Projects such as Hudson Yards are primarily geared towards the revalorization of prime urban land. Urban geographer, Erik Swyngedouw (2008) explains that investment in the restructuring of developed urban areas or the production of new built environments re-valorizes, at least potentially, the monetary value of the land and the built environment – benefits that are almost always reaped by the private sector. The financial and economic viability of these projects depends on the future realization of the produced increased urban rents. Most of the development or restructuring costs incurred is supposed to be covered by the sale or renting of the land or buildings – the value of which has been inflated through state support, de-regulation, zoning changes, infrastructure investment, and the like. Their dependence on rent returns invariably means that they target high-income segments of the population. This, in turn, exacerbates the problem of social segmentation and exclusion and often leads to the creation of islands of wealth in an impoverished environment. The city consequently mutates into a hotchpotch of socio-economically highly diversified and more mutually exclusive areas.

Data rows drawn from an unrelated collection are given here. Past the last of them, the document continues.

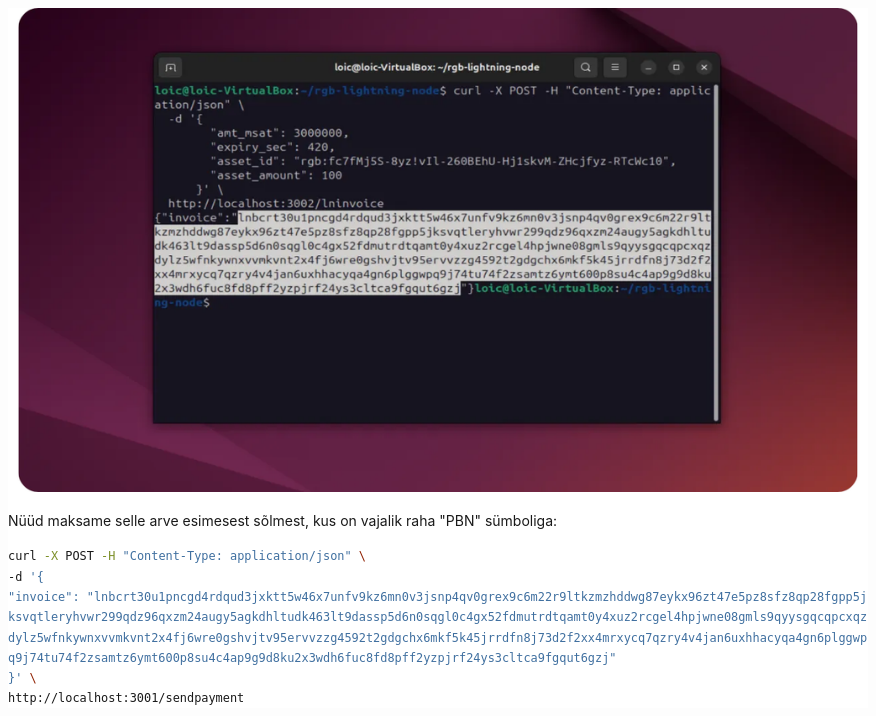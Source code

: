 ![RLN](assets/fr/16.webp)

Nüüd maksame selle arve esimesest sõlmest, kus on vajalik raha "PBN" sümboliga:

```bash
curl -X POST -H "Content-Type: application/json" \
-d '{
"invoice": "lnbcrt30u1pncgd4rdqud3jxktt5w46x7unfv9kz6mn0v3jsnp4qv0grex9c6m22r9ltkzmzhddwg87eykx96zt47e5pz8sfz8qp28fgpp5jksvqtleryhvwr299qdz96qxzm24augy5agkdhltudk463lt9dassp5d6n0sqgl0c4gx52fdmutrdtqamt0y4xuz2rcgel4hpjwne08gmls9qyysgqcqpcxqzdylz5wfnkywnxvvmkvnt2x4fj6wre0gshvjtv95ervvzzg4592t2gdgchx6mkf5k45jrrdfn8j73d2f2xx4mrxycq7qzry4v4jan6uxhhacyqa4gn6plggwpq9j74tu74f2zsamtz6ymt600p8su4c4ap9g9d8ku2x3wdh6fuc8fd8pff2yzpjrf24ys3cltca9fgqut6gzj"
}' \
http://localhost:3001/sendpayment
```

Such large-scale urban restructuring and gentrification projects also foreground the decidedly undemocratic nature of the prevailing urban politics, since they have largely replaced statutory urban planning. Suspension of the latter permits the former to effect rapid re-zoning, functional transformation and accelerated implementation.[4] Creative cities are advised to opt for planning through urban “projects” as primary means to fuel economic growth and to “organize innovation”. According to Swyngedouw and Kaika (2003),

“the large, emblematic Project has emerged as a viable alternative, allegedly combining the advantages of flexibility and targeted actions with a tremendous symbolic capacity. Essentially fragmented, this form of intervention goes hand in hand with an eclectic planning style where attention to design, detail, morphology and aesthetics is paramount, often solidified through the use of international icons of signature architecture”.[5]

This emblematic Project captures the deus ex machina – the unexpected power of creativity to save a seemingly hopeless urban situation. It becomes the symbol of the new restructured/revitalized metropolis signalling innovation, creativity, and global competitive success.[6]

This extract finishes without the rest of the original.